GENIE: Higher-Order Denoising Diffusion Solvers NeurIPS 2022

April 25, 2023 · View on GitHub

Tim Dockhorn · Arash Vahdat · Karsten Kreis

Paper Project Page

Animation

Requirements

GENIE is built using PyTorch 1.11.0 and CUDA 11.3. Please use the following command to install the requirements:

pip install -r requirements.txt

Optionally, you may also install NVIDIA Apex. The Adam optimizer from this library is faster than PyTorch's native Adam.

Pretrained checkpoints

We provide pre-trained checkpoints for all models presented in the paper. Note that the CIFAR-10 base diffusion model is taken from the ScoreSDE repo.

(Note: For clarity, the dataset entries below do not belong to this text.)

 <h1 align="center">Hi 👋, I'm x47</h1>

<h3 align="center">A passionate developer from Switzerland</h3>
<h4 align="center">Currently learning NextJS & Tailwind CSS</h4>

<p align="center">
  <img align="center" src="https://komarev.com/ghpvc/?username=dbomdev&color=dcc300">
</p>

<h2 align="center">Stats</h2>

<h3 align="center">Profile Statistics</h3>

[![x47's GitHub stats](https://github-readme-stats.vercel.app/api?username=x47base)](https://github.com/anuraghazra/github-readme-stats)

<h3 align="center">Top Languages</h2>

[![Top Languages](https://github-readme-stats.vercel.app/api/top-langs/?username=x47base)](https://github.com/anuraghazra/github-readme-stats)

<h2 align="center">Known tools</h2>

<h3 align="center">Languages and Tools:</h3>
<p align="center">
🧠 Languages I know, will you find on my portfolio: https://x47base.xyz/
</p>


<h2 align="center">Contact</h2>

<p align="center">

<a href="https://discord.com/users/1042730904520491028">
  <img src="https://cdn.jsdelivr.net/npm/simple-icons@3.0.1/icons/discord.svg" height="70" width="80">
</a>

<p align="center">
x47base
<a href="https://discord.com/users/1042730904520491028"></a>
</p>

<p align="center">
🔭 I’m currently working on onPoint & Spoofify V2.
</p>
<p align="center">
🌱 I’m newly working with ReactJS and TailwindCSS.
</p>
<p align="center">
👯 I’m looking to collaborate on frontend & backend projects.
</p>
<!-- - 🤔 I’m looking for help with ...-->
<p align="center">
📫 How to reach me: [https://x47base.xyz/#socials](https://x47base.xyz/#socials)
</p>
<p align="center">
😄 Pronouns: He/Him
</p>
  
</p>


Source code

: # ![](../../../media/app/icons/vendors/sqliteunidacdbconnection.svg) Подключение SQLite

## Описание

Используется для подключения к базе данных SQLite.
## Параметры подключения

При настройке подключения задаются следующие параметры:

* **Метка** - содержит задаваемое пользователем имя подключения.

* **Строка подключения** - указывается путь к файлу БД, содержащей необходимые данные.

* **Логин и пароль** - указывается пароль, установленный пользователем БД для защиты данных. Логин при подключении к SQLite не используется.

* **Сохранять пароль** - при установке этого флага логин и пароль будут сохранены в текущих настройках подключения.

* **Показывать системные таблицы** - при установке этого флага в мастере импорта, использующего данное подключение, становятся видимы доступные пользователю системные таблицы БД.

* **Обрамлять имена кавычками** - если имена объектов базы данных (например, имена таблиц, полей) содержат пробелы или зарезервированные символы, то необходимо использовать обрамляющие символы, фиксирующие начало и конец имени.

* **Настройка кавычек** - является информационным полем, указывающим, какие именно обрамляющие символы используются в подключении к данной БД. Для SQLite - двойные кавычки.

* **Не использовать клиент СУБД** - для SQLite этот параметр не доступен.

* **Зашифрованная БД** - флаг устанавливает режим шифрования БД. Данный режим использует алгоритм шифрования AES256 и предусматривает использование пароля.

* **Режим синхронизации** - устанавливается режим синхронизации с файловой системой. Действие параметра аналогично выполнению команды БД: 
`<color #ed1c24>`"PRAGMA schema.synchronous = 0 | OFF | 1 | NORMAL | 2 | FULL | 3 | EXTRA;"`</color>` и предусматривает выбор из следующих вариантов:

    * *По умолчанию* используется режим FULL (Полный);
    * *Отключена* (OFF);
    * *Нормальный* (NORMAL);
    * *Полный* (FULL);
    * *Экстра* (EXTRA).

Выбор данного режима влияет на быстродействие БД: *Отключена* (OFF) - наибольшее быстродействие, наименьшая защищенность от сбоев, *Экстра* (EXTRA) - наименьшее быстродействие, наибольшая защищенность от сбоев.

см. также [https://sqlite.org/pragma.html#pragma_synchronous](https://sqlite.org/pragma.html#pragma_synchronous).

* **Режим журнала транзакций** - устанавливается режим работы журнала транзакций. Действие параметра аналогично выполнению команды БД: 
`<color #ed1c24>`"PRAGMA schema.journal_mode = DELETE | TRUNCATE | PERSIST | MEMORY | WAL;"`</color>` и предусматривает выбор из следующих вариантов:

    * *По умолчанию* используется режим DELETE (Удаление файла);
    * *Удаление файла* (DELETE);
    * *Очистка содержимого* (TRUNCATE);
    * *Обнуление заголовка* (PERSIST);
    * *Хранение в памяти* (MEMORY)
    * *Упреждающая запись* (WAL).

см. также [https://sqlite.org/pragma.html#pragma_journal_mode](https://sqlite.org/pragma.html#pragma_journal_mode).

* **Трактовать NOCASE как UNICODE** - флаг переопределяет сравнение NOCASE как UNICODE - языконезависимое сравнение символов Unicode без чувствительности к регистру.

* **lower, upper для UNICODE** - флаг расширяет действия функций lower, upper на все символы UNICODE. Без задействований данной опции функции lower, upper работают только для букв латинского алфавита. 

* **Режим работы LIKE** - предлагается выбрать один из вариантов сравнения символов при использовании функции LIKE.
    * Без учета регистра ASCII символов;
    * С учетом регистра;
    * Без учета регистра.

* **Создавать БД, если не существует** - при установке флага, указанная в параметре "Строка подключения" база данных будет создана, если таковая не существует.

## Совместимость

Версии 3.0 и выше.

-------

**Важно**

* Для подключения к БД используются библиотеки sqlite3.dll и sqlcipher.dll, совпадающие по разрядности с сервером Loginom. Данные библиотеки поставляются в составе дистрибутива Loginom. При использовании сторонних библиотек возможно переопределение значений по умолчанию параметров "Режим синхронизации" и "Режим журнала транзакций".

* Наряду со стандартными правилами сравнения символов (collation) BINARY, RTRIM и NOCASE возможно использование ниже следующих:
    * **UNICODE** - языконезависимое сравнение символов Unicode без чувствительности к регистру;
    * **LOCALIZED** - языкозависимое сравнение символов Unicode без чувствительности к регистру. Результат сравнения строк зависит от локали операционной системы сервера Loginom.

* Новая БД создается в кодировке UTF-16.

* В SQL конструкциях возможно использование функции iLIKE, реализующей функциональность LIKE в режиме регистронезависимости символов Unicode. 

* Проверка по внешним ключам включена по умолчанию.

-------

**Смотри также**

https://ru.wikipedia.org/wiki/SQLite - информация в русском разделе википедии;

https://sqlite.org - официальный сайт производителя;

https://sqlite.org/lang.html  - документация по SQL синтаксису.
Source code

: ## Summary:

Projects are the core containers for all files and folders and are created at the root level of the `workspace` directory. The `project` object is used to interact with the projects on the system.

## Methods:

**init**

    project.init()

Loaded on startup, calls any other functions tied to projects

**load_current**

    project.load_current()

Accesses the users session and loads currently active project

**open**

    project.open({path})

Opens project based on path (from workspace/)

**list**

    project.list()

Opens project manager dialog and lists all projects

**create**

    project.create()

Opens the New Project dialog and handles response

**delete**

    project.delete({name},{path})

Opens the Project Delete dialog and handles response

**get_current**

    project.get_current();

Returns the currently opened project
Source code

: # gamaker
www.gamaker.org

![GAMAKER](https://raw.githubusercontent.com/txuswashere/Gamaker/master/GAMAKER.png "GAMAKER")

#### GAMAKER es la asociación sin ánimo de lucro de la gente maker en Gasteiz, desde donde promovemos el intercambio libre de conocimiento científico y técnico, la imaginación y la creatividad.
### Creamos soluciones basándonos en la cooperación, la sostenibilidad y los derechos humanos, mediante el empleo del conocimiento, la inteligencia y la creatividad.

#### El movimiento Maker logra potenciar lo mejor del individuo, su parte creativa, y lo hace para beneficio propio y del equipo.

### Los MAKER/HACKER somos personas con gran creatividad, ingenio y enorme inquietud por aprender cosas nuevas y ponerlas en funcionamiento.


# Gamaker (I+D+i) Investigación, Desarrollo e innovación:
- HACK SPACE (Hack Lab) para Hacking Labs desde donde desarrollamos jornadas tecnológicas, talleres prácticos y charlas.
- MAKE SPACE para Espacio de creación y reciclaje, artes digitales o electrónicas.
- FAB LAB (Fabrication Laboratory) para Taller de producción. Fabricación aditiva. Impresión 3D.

Description	Checkpoint path
CIFAR-10 base diffusion model	`work_dir/cifar10/checkpoint_8.pth`
CIFAR-10 base GENIE model	`work_dir/cifar10/genie_checkpoint_20000.pth`
Church base diffusion model	`work_dir/church/checkpoint_300000.pth`
Church base GENIE model	`work_dir/church/genie_checkpoint_35000.pth`
Bedroom base diffusion model	`work_dir/bedroom/checkpoint_300000.pth`
Bedroom base GENIE model	`work_dir/bedroom/genie_checkpoint_40000.pth`
ImageNet base diffusion model	`work_dir/imagenet/checkpoint_400000.pth`
ImageNet base GENIE model	`work_dir/imagenet/genie_checkpoint_25000.pth`
Conditional ImageNet base diffusion model	`work_dir/imagenet/cond_checkpoint_400000.pth`
Conditional ImageNet base GENIE model	`work_dir/imagenet/cond_genie_checkpoint_15000.pth`
Cats base diffusion model	`work_dir/cats/base/checkpoint_400000.pth`
Cats base GENIE model	`work_dir/cats/base/genie_checkpoint_20000.pth`
Cats diffusion upsampler	`work_dir/cats/upsampler/checkpoint_150000.pth`
Cats GENIE upsampler	`work_dir/cats/upsampler/genie_checkpoint_20000.pth`

Unconditional sampling

After placing the provided checkpoints at the paths outlined above, you can sample from the base model via:

python main.py --mode eval --config <dataset>.eval --workdir <new_directory> --sampler ttm2

Here, dataset is one of cifar10, church, bedroom, imagenet, or cats. To turn off the GENIE model and sample from the plain diffusion model (via DDIM), simply remove the --sampler ttm2 flag. By default, the above generates 16 samples using a single GPU.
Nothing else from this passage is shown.